Less than a month after Johnston County Commissioners agreed to temporarily fund two state positions in the Johnston County District Attorney’s Office, commissioners voted 4-to-3 last week to fund two more state jobs. Altogether, county tax dollars are now being used to pay for four positions in the DA’s office.
On June 21st, when commissioners adopted their new 2021-2022 budget, they agreed to spend $125,193 for two positions after temporary funding from the NC Administrative Office of the Courts expired. It included one assistant district attorney’s position and one legal assistant position. The temporary funding ended June 30, 2021 and the cost was picked up by Johnston County taxpayers on July 1, 2021.
Commissioner Fred Smith said at the time it was not county taxpayers responsibility to fund state jobs. “…When we use those funds that we have taken from our citizens for purposes for which we are not charged to do, I think we violate our duty. I am very much opposed to this.”
Commissioner Ted Godwin agreed adding, “It is a slippery slope.
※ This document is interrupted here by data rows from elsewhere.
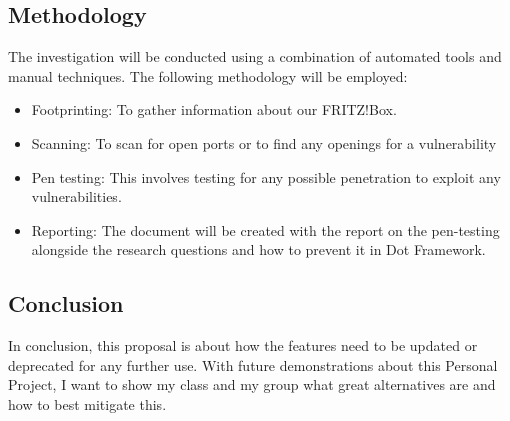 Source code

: \documentclass[12pt, letterpaper]{article}
\begin{document}
\subsection{Methodology}
The investigation will be conducted using a combination of automated tools and manual techniques. The following methodology will be employed:
\begin{itemize}
    \item Footprinting: To gather information about our FRITZ!Box.
    \item Scanning: To scan for open ports or to find any openings for a vulnerability
    \item Pen testing: This involves testing for any possible penetration to exploit any vulnerabilities.
    \item Reporting: The document will be created with the report on the pen-testing alongside the research questions and how to prevent it in Dot Framework.
\end{itemize}
\subsection{Conclusion}
In conclusion, this proposal is about how the features need to be updated or deprecated for any further use. With future demonstrations about this Personal Project, I want to show my class and my group what great alternatives are and how to best mitigate this.
\end{document}
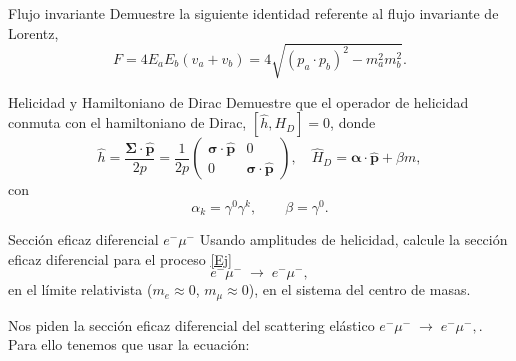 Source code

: 

\begin{Ejercicio}{Flujo invariante}
	Demuestre la siguiente identidad referente al flujo invariante de Lorentz,
	\[
		F = 4E_aE_b(v_a+v_b) = 4\sqrt{(p_a\cdot p_b)^2 - m_a^2 m_b^2}.
	\]
\end{Ejercicio}



\begin{Ejercicio}{Helicidad y Hamiltoniano de Dirac}
	Demuestre que el operador de helicidad conmuta con el hamiltoniano de Dirac, $[\hat{h},H_D]=0$, donde
	\[
		\hat{h} = \frac{\symbf{\Sigma}\cdot \hat{\mathbf{p}}}{2p}
		= \frac{1}{2p}\begin{pmatrix} \symbf{\sigma}\cdot\hat{\mathbf{p}} & 0 \\ 0 & \symbf{\sigma}\cdot\hat{\mathbf{p}} \end{pmatrix},
		\quad
		\hat{H}_D = \symbf{\alpha}\cdot\hat{\mathbf{p}} + \beta m,
	\]
	con
	\[
		\alpha_k = \gamma^0 \gamma^k, \qquad \beta = \gamma^0.
	\]
\end{Ejercicio}




\begin{Ejercicio}{Sección eficaz diferencial $e^-\mu^-$}\label{Ej:6}
	Usando amplitudes de helicidad, calcule la sección eficaz diferencial para el proceso \ref{Ej}
	\[
		e^- \mu^- \;\to\; e^- \mu^-,
	\]
	en el límite relativista ($m_e \approx 0$, $m_\mu \approx 0$), en el sistema del centro de masas.
\end{Ejercicio}

Nos piden la sección eficaz diferencial del scattering elástico $e^- \mu^- \;\to\; e^- \mu^-,$. Para ello tenemos que usar la ecuación:

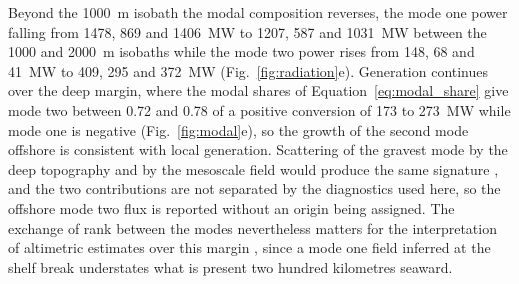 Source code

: \documentclass[a4paper,fleqn]{cas-sc}
\begin{document}
Beyond the 1000~m isobath the modal composition reverses, the mode one power falling from 1478, 869 and 1406~MW to 1207, 587 and 1031~MW between the 1000 and 2000~m isobaths while the mode two power rises from 148, 68 and 41~MW to 409, 295 and 372~MW (Fig.~\ref{fig:radiation}e). Generation continues over the deep margin, where the modal shares of Equation~\ref{eq:modal_share} give mode two between 0.72 and 0.78 of a positive conversion of 173 to 273~MW while mode one is negative (Fig.~\ref{fig:modal}e), so the growth of the second mode offshore is consistent with local generation. Scattering of the gravest mode by the deep topography and by the mesoscale field would produce the same signature \citep{kelly:2016,dunphy:2017,nelson:2019,lahaye:2026}, and the two contributions are not separated by the diagnostics used here, so the offshore mode two flux is reported without an origin being assigned. The exchange of rank between the modes nevertheless matters for the interpretation of altimetric estimates over this margin \citep{tchilibou:2022,bendinger_2023,kouogang:2025}, since a mode one field inferred at the shelf break understates what is present two hundred kilometres seaward.
\end{document}
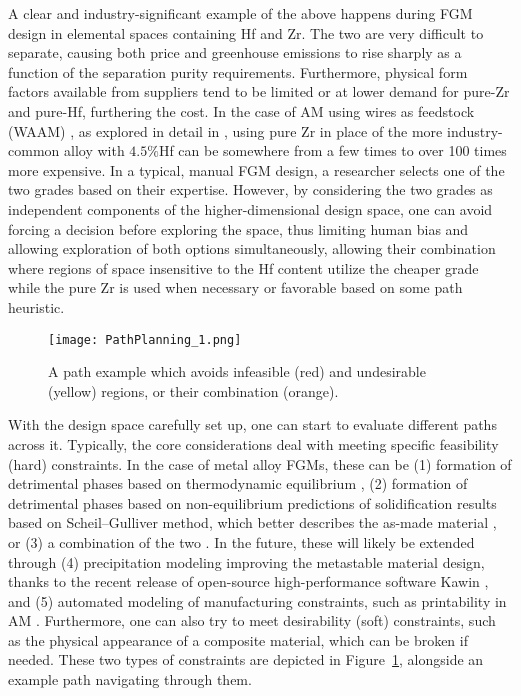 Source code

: A clear and industry-significant example of the above happens during FGM design in elemental spaces containing Hf and Zr. The two are very difficult to separate, causing both price and greenhouse emissions to rise sharply as a function of the separation purity requirements. Furthermore, physical form factors available from suppliers tend to be limited or at lower demand for pure-Zr and pure-Hf, furthering the cost. In 
the case of AM using wires as feedstock (WAAM) \cite{Shen2016FabricationProcess}, as explored in detail in , using pure Zr in place of the more industry-common alloy with $4.5\%$Hf can be somewhere from a few times to over 100 times more expensive. In a typical, manual FGM design, a researcher selects one of the two grades based on their expertise. However, by considering the two grades as independent components of the higher-dimensional design space, one can avoid forcing a decision before exploring the space, thus limiting human bias and allowing exploration of both options simultaneously, allowing their combination where regions of space insensitive to the Hf content utilize the cheaper grade while the pure Zr is used when necessary or favorable based on some path heuristic.

\begin{figure}[H]
    \centering
    \texttt{[image: PathPlanning\_1.png]}
    \vspace{-6pt}
    \caption{A path example which avoids infeasible (red) and undesirable (yellow) regions, or their combination (orange).} 
    \label{fig:pathplanning1}
\end{figure}

With the design space carefully set up, one can start to evaluate different paths across it. Typically, the core considerations deal with meeting specific feasibility (hard) constraints. In the case of metal alloy FGMs, these can be (1) formation of detrimental phases based on thermodynamic equilibrium \cite{Reichardt2021AdvancesMaterials}, (2) formation of detrimental phases based on non-equilibrium predictions of solidification results based on Scheil–Gulliver method, which better describes the as-made material \cite{Bocklund2020ExperimentalMaterials}, or (3) a combination of the two \cite{Bobbio2022DesignCompositions}. In the future, these will likely be extended through (4) precipitation modeling improving the metastable material design, thanks to the recent release of open-source high-performance software Kawin \cite{Ury2023Kawin:Model}, and (5) automated modeling of manufacturing constraints, such as printability in AM \cite{SheikhAnAlloys}. Furthermore, one can also try to meet desirability (soft) constraints, such as the physical appearance of a composite material, which can be broken if needed. These two types of constraints are depicted in Figure~\ref{fig:pathplanning1}, alongside an example path navigating through them.

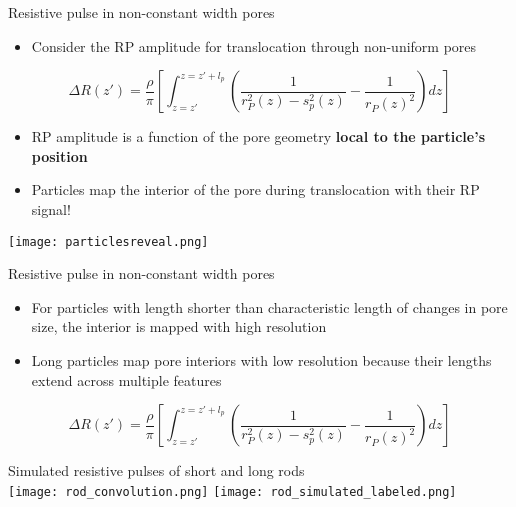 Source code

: 
\begin{frame}[c]{Resistive pulse in non-constant width pores}
	\begin{itemize}
		\item Consider the RP amplitude for translocation through non-uniform pores
	\end{itemize}
	$$ \Delta R\left(z'\right)=\frac{\rho}{\pi}\left[\int_{z=z'}^{z=z'+l_{p}}\left(\frac{1}{r_{P}^{2}\left(z\right)-s_{p}^{2}\left(z\right)}-\frac{1}{r_{P}\left(z\right)^{2}}\right)dz\right] $$
	\begin{itemize}
		\item RP amplitude is a function of the pore geometry \textbf{local to the particle's position}
		\item Particles map the interior of the pore during translocation with their RP signal!
	\end{itemize}
	
	{\centering
		\texttt{[image: particlesreveal.png]} \\
		\par
	}

	
\end{frame}



\begin{frame}[c]{Resistive pulse in non-constant width pores}
	\begin{itemize}
		\item For particles with length shorter than characteristic length of changes in pore size, the interior is mapped with high resolution
		\item Long particles map pore interiors with low resolution because their lengths extend across multiple features
	\end{itemize}
	\vspace{.1in}
	$$ \Delta R\left(z'\right)=\frac{\rho}{\pi}\left[\int_{z=z'}^{z=z'+l_{p}}\left(\frac{1}{r_{P}^{2}\left(z\right)-s_{p}^{2}\left(z\right)}-\frac{1}{r_{P}\left(z\right)^{2}}\right)dz\right] $$
	\vspace{.1in}
	{\centering
		Simulated resistive pulses of short and long rods \\
		\vspace{.1in}
		\texttt{[image: rod\_convolution.png]}
		\hspace{.4in}
		\texttt{[image: rod\_simulated\_labeled.png]}
		\par
	}
	
\end{frame}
I can see both sides of the argument but I tend to agree with Commissioner Smith, if we start down this slope I only see it getting steeper and faster.”
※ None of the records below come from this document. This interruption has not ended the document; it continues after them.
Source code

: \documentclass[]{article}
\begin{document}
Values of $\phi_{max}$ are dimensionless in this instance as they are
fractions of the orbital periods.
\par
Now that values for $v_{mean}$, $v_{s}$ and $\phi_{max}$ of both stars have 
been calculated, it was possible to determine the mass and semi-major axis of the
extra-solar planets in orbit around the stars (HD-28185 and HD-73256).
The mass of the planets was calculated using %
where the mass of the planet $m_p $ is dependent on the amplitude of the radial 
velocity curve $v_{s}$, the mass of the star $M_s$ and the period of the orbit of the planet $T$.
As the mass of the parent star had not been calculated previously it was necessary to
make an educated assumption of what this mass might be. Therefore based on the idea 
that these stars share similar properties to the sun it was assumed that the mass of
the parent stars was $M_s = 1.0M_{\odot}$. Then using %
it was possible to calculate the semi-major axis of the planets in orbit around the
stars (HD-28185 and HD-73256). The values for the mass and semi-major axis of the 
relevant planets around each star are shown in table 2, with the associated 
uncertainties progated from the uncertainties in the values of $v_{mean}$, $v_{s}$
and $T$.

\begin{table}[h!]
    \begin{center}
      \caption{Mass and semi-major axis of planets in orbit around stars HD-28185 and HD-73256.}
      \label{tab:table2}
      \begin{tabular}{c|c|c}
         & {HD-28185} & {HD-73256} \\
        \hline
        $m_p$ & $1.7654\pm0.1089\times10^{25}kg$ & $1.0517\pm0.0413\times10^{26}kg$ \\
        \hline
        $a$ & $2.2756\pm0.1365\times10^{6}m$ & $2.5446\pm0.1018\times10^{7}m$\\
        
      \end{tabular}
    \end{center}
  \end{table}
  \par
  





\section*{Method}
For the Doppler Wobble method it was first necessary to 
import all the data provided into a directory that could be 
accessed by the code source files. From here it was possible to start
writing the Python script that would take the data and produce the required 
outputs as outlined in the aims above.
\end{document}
In early-July, District Attorney Susan Doyle learned grant funds that had been used for seven years were expiring and another revenue source was needed to fund two additional positions dedicated for the prosecution of domestic violence cases in Johnston County.
“Recently, the Governor’s Crime Commission notified me that a grant our office has utilized since 2014 would be discontinued. I have used this grant to create and staff our domestic violence unit within the Johnston County District Attorney’s Office. The loss of this funding, in addition to the other two positions I have previously met with county commissioners about, would cripple my office and substantially impair our ability to provide crucial services to victims of domestic violence in our county,” District Attorney Doyle said.
During the July 19th meeting, District Attorney Doyle asked commissioners for $95,000 to fund the two additional positions for six months until a state budget is hopefully adopted.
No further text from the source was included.